» **What needs to be done**
In the answer, give the entries below exactly, from the first line through the line with "### Changed", with every picture omitted.

» **Pictures paired with source code**
--- START ---

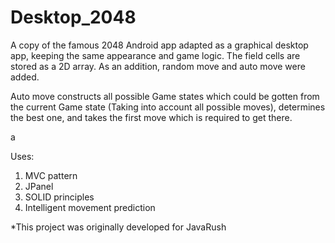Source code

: # Desktop_2048
A copy of the famous 2048 Android app adapted as a graphical desktop app, keeping the same appearance and game logic. The field cells are stored as a 2D array. As an addition, random move and auto move were added.

Auto move constructs all possible Game states which could be gotten from the current Game state (Taking into account all possible moves), determines the best one, and takes the first move which is required to get there.

a

Uses:
1) MVC pattern
2) JPanel
3) SOLID principles
4) Intelligent movement prediction

*This project was originally developed for JavaRush
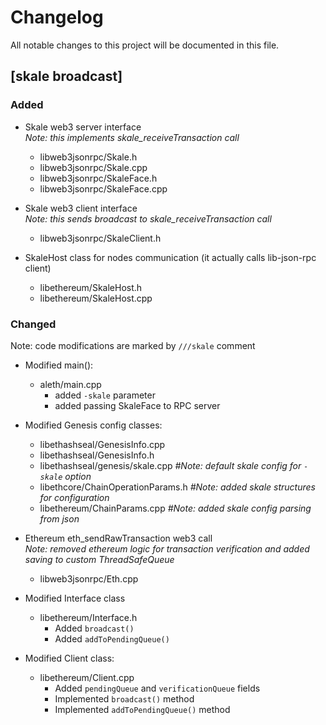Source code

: # Changelog

All notable changes to this project will be documented in this file.

## [skale broadcast]

### Added
- Skale web3 server interface  
*Note: this implements skale_receiveTransaction call*
    - libweb3jsonrpc/Skale.h
    - libweb3jsonrpc/Skale.cpp
    - libweb3jsonrpc/SkaleFace.h 
    - libweb3jsonrpc/SkaleFace.cpp
     
         
- Skale web3 client interface  
*Note: this sends broadcast to skale_receiveTransaction call*  
    - libweb3jsonrpc/SkaleClient.h


- SkaleHost class for nodes communication (it actually calls lib-json-rpc client)
    -  libethereum/SkaleHost.h
    -  libethereum/SkaleHost.cpp

### Changed

Note: code modifications are marked by `///skale` comment

- Modified main():
    - aleth/main.cpp
        - added `-skale` parameter
        - added passing SkaleFace to RPC server

        
- Modified Genesis config classes:
    - libethashseal/GenesisInfo.cpp                 
    - libethashseal/GenesisInfo.h 
    - libethashseal/genesis/skale.cpp *#Note: default skale config for `-skale` option*
    - libethcore/ChainOperationParams.h *#Note: added skale structures for configuration*
    - libethereum/ChainParams.cpp *#Note: added skale config parsing from json*

- Ethereum eth_sendRawTransaction web3 call  
*Note: removed ethereum logic for transaction verification and added saving to custom ThreadSafeQueue*
    - libweb3jsonrpc/Eth.cpp
- Modified Interface class
    - libethereum/Interface.h
        - Added `broadcast()`
        - Added `addToPendingQueue()`
          
- Modified Client class:
    - libethereum/Client.cpp
        - Added `pendingQueue` and `verificationQueue` fields
        - Implemented `broadcast()` method
        - Implemented `addToPendingQueue()` method


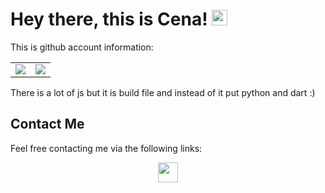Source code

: # Hey there, this is Cena! <img src="https://media.giphy.com/media/hvRJCLFzcasrR4ia7z/giphy.gif" width="25px"> 

This is github account information:

<table border="0" cellspacing="0" cellpadding="0">
    <tr>
        <td>
            <img src="https://github-readme-stats.vercel.app/api?username=cenaashoori&show_icons=True"/>
        </td>
        <td>
            <img src="https://github-readme-stats.vercel.app/api/top-langs/?username=cenaashoori&layout=compact&langs_count=10"/>
        </td>
    </tr>
</table>

There is a lot of js but it is build file and instead of it put python and dart :)
## Contact Me

Feel free contacting me via the following links:

<div align="center">
        <a href="https://www.linkedin.com/in/mohammad-hosein-ashoori-863a31175/">
            <img src="https://img.icons8.com/color/50/000000/linkedin.png" width=32/>
        </a>
<!--         <a href="https://twitter.com/">
            <img src="https://img.icons8.com/color/50/000000/twitter.png" width=32/> -->
<!--         <a href="https://cenaashoori.github.io/">
            <img src="https://img.icons8.com/fluency/50/000000/resume-website.png" width=32/>
        </a> -->
<!-- </div>

<p align=center>
<br>
<img src="https://visitor-badge.glitch.me/badge?page_id=cenaashoori/cenaashoori">

</p>
 -->
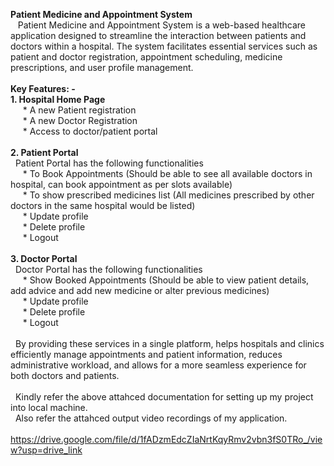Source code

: **Patient Medicine and Appointment System**
<br>
&nbsp;&nbsp;&nbsp;Patient Medicine and Appointment System is a web-based healthcare application designed to streamline the interaction between patients and doctors within a hospital. 
The system facilitates essential services such as patient and doctor registration, appointment scheduling, medicine prescriptions, and user profile management.
<br><br>
**Key Features: -**
<br>
**1.	Hospital Home Page**<br>
         &nbsp;&nbsp; &nbsp;&nbsp;* A new Patient registration<br>
         &nbsp;&nbsp; &nbsp;&nbsp;* A new Doctor Registration<br>
         &nbsp;&nbsp; &nbsp;&nbsp;* Access to doctor/patient portal<br>
         <br>
**2.	Patient Portal**<br>
  &nbsp;&nbsp;Patient Portal has the following functionalities<br>
           &nbsp;&nbsp; &nbsp;&nbsp;* To Book Appointments (Should be able to see all available doctors in hospital, can book appointment as per slots available)<br>
           &nbsp;&nbsp; &nbsp;&nbsp;* To show prescribed medicines list (All medicines prescribed by other doctors in the same hospital would be listed)<br>
           &nbsp;&nbsp; &nbsp;&nbsp;* Update profile<br>
           &nbsp;&nbsp; &nbsp;&nbsp;* Delete profile<br>
           &nbsp;&nbsp; &nbsp;&nbsp;* Logout<br>
         <br>
**3.	Doctor Portal**<br>
  &nbsp;&nbsp;Doctor Portal has the following functionalities<br>
            &nbsp;&nbsp; &nbsp;&nbsp;* Show Booked Appointments (Should be able to view patient details, add advice and add new medicine or alter previous medicines)<br>
            &nbsp;&nbsp; &nbsp;&nbsp;* Update profile<br>
            &nbsp;&nbsp; &nbsp;&nbsp;* Delete profile<br>
            &nbsp;&nbsp; &nbsp;&nbsp;* Logout<br>
         <br>
&nbsp;&nbsp;By providing these services in a single platform, helps hospitals and clinics efficiently manage appointments and patient information, reduces administrative workload, and allows for a more seamless experience for both doctors and patients.         <br>  <br>
&nbsp;&nbsp;Kindly refer the above attahced documentation for setting up my project into local machine.<br>
&nbsp;&nbsp;Also refer the attahced output video recordings of my application.<br>
   <br>
https://drive.google.com/file/d/1fADzmEdcZIaNrtKqyRmv2vbn3fS0TRo_/view?usp=drive_link
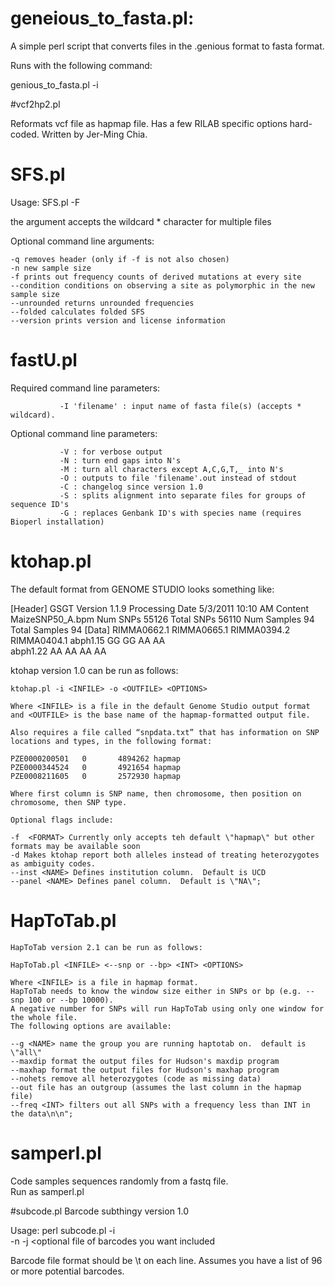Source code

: # geneious_to_fasta.pl:

A simple perl script that converts files in the .genious format to fasta format. 

Runs with the following command:  

genious_to_fasta.pl -i <filename>

#vcf2hp2.pl

Reformats vcf file as hapmap file.  Has a few RILAB specific options hard-coded.  Written by Jer-Ming Chia.


# SFS.pl
Usage:	SFS.pl -F <number of files> <filenames>

the <filenames> argument accepts the wildcard * character for multiple files

Optional command line arguments:

	-q removes header (only if -f is not also chosen)
	-n new sample size
	-f prints out frequency counts of derived mutations at every site
	--condition conditions on observing a site as polymorphic in the new sample size
	--unrounded returns unrounded frequencies
	--folded calculates folded SFS
	--version prints version and license information


# fastU.pl

Required command line parameters:

               -I 'filename' : input name of fasta file(s) (accepts * wildcard).

Optional command line parameters:

               -V : for verbose output
               -N : turn end gaps into N's
               -M : turn all characters except A,C,G,T,_ into N's
               -O : outputs to file 'filename'.out instead of stdout
               -C : changelog since version 1.0
               -S : splits alignment into separate files for groups of sequence ID's
               -G : replaces Genbank ID's with species name (requires Bioperl installation)


# ktohap.pl
The default format from GENOME STUDIO looks something like:

[Header]
GSGT Version	1.1.9
Processing Date	5/3/2011 10:10 AM
Content		MaizeSNP50_A.bpm
Num SNPs	55126
Total SNPs	56110
Num Samples	94
Total Samples	94
[Data]
	RIMMA0662.1	RIMMA0665.1	RIMMA0394.2	RIMMA0404.1
abph1.15	GG	GG	AA	AA	
abph1.22	AA	AA	AA	AA	

ktohap version 1.0 can be run as follows:
	
	ktohap.pl -i <INFILE> -o <OUTFILE> <OPTIONS>
	
	Where <INFILE> is a file in the default Genome Studio output format
	and <OUTFILE> is the base name of the hapmap-formatted output file.

	Also requires a file called “snpdata.txt” that has information on SNP locations and types, in the following format:

	PZE0000200501   0       4894262 hapmap
	PZE0000344524   0       4921654 hapmap
	PZE0008211605   0       2572930 hapmap

	Where first column is SNP name, then chromosome, then position on chromosome, then SNP type.

	Optional flags include:
	
	-f	<FORMAT> Currently only accepts teh default \"hapmap\" but other formats may be available soon
	-d Makes ktohap report both alleles instead of treating heterozygotes as ambiguity codes.
	--inst <NAME> Defines institution column.  Default is UCD
	--panel <NAME> Defines panel column.  Default is \"NA\";


# HapToTab.pl

	HapToTab version 2.1 can be run as follows:
	
	HapToTab.pl <INFILE> <--snp or --bp> <INT> <OPTIONS>
	
	Where <INFILE> is a file in hapmap format.  
	HapToTab needs to know the window size either in SNPs or bp (e.g. --snp 100 or --bp 10000).  
	A negative number for SNPs will run HapToTab using only one window for the whole file.  
	The following options are available:
	
	--g <NAME> name the group you are running haptotab on.  default is \"all\"
	--maxdip format the output files for Hudson's maxdip program
	--maxhap format the output files for Hudson's maxhap program
	--nohets remove all heterozygotes (code as missing data)
	--out file has an outgroup (assumes the last column in the hapmap file)
	--freq <INT> filters out all SNPs with a frequency less than INT in the data\n\n";


# samperl.pl
Code samples sequences randomly from a fastq file.  
Run as samperl.pl <FASTQ FILE> <NUMBER OF READS>

#subcode.pl
Barcode subthingy version 1.0

Usage: perl subcode.pl <options>
-i <barcode filename>  
-n <number of barcodes> 
-j <optional file of barcodes you want included

Barcode file format should be <barcode>\t<number> on each line. Assumes you have a list of 96 or more potential barcodes. 
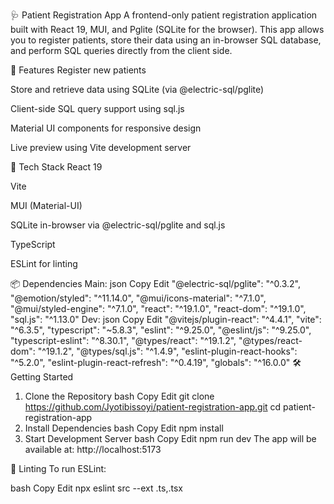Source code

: 🩺 Patient Registration App
A frontend-only patient registration application built with React 19, MUI, and Pglite (SQLite for the browser). This app allows you to register patients, store their data using an in-browser SQL database, and perform SQL queries directly from the client side.

🚀 Features
Register new patients

Store and retrieve data using SQLite (via @electric-sql/pglite)

Client-side SQL query support using sql.js

Material UI components for responsive design

Live preview using Vite development server

🧱 Tech Stack
React 19

Vite

MUI (Material-UI)

SQLite in-browser via @electric-sql/pglite and sql.js

TypeScript

ESLint for linting

📦 Dependencies
Main:
json
Copy
Edit
"@electric-sql/pglite": "^0.3.2",
"@emotion/styled": "^11.14.0",
"@mui/icons-material": "^7.1.0",
"@mui/styled-engine": "^7.1.0",
"react": "^19.1.0",
"react-dom": "^19.1.0",
"sql.js": "^1.13.0"
Dev:
json
Copy
Edit
"@vitejs/plugin-react": "^4.4.1",
"vite": "^6.3.5",
"typescript": "~5.8.3",
"eslint": "^9.25.0",
"@eslint/js": "^9.25.0",
"typescript-eslint": "^8.30.1",
"@types/react": "^19.1.2",
"@types/react-dom": "^19.1.2",
"@types/sql.js": "^1.4.9",
"eslint-plugin-react-hooks": "^5.2.0",
"eslint-plugin-react-refresh": "^0.4.19",
"globals": "^16.0.0"
🛠️ Getting Started
1. Clone the Repository
bash
Copy
Edit
git clone https://github.com/Jyotibissoyi/patient-registration-app.git
cd patient-registration-app
2. Install Dependencies
bash
Copy
Edit
npm install
3. Start Development Server
bash
Copy
Edit
npm run dev
The app will be available at: http://localhost:5173

🧪 Linting
To run ESLint:

bash
Copy
Edit
npx eslint src --ext .ts,.tsx
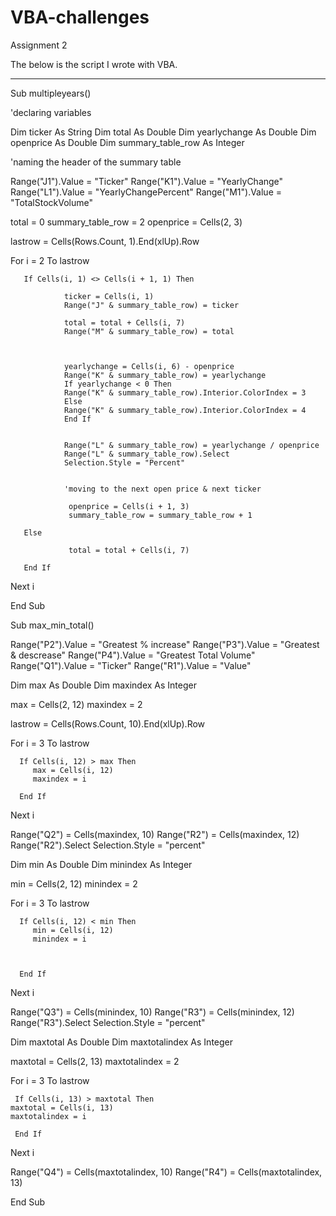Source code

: # VBA-challenges
Assignment 2 

The below is the script I wrote with VBA.

------------------------------
Sub multipleyears()

'declaring variables

Dim ticker As String
Dim total As Double
Dim yearlychange As Double
Dim openprice As Double
Dim summary_table_row As Integer

'naming the header of the summary table

Range("J1").Value = "Ticker"
Range("K1").Value = "YearlyChange"
Range("L1").Value = "YearlyChangePercent"
Range("M1").Value = "TotalStockVolume"

total = 0
summary_table_row = 2
openprice = Cells(2, 3)

lastrow = Cells(Rows.Count, 1).End(xlUp).Row

For i = 2 To lastrow

       If Cells(i, 1) <> Cells(i + 1, 1) Then

                ticker = Cells(i, 1)
                Range("J" & summary_table_row) = ticker

                total = total + Cells(i, 7)
                Range("M" & summary_table_row) = total
               
                

                yearlychange = Cells(i, 6) - openprice
                Range("K" & summary_table_row) = yearlychange
                If yearlychange < 0 Then
                Range("K" & summary_table_row).Interior.ColorIndex = 3
                Else
                Range("K" & summary_table_row).Interior.ColorIndex = 4
                End If
                

                Range("L" & summary_table_row) = yearlychange / openprice
                Range("L" & summary_table_row).Select
                Selection.Style = "Percent"
                

                'moving to the next open price & next ticker
                
                 openprice = Cells(i + 1, 3)
                 summary_table_row = summary_table_row + 1

       Else

                 total = total + Cells(i, 7)

       End If

Next i

End Sub

Sub max_min_total()

Range("P2").Value = "Greatest % increase"
Range("P3").Value = "Greatest & descrease"
Range("P4").Value = "Greatest Total Volume"
Range("Q1").Value = "Ticker"
Range("R1").Value = "Value"

Dim max As Double
Dim maxindex As Integer

max = Cells(2, 12)
maxindex = 2

lastrow = Cells(Rows.Count, 10).End(xlUp).Row

For i = 3 To lastrow

      If Cells(i, 12) > max Then
         max = Cells(i, 12)
         maxindex = i
      
      End If

Next i
      
Range("Q2") = Cells(maxindex, 10)
Range("R2") = Cells(maxindex, 12)
Range("R2").Select
Selection.Style = "percent"

Dim min As Double
Dim minindex As Integer

min = Cells(2, 12)
minindex = 2

For i = 3 To lastrow

      If Cells(i, 12) < min Then
         min = Cells(i, 12)
         minindex = i
      
      

      End If

Next i
      
Range("Q3") = Cells(minindex, 10)
Range("R3") = Cells(minindex, 12)
Range("R3").Select
Selection.Style = "percent"

Dim maxtotal As Double
Dim maxtotalindex As Integer

maxtotal = Cells(2, 13)
maxtotalindex = 2

For i = 3 To lastrow
     
     If Cells(i, 13) > maxtotal Then
    maxtotal = Cells(i, 13)
    maxtotalindex = i
     
     End If
Next i

Range("Q4") = Cells(maxtotalindex, 10)
Range("R4") = Cells(maxtotalindex, 13)

End Sub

--- END ---

» **Response to the exercise**
Source code

: # Desktop_2048
A copy of the famous 2048 Android app adapted as a graphical desktop app, keeping the same appearance and game logic. The field cells are stored as a 2D array. As an addition, random move and auto move were added.

Auto move constructs all possible Game states which could be gotten from the current Game state (Taking into account all possible moves), determines the best one, and takes the first move which is required to get there.

a

Uses:
1) MVC pattern
2) JPanel
3) SOLID principles
4) Intelligent movement prediction

*This project was originally developed for JavaRush
Source code

: # Changelog

All notable changes to this project will be documented in this file.

## [skale broadcast]

### Added
- Skale web3 server interface  
*Note: this implements skale_receiveTransaction call*
    - libweb3jsonrpc/Skale.h
    - libweb3jsonrpc/Skale.cpp
    - libweb3jsonrpc/SkaleFace.h 
    - libweb3jsonrpc/SkaleFace.cpp
     
         
- Skale web3 client interface  
*Note: this sends broadcast to skale_receiveTransaction call*  
    - libweb3jsonrpc/SkaleClient.h


- SkaleHost class for nodes communication (it actually calls lib-json-rpc client)
    -  libethereum/SkaleHost.h
    -  libethereum/SkaleHost.cpp

### Changed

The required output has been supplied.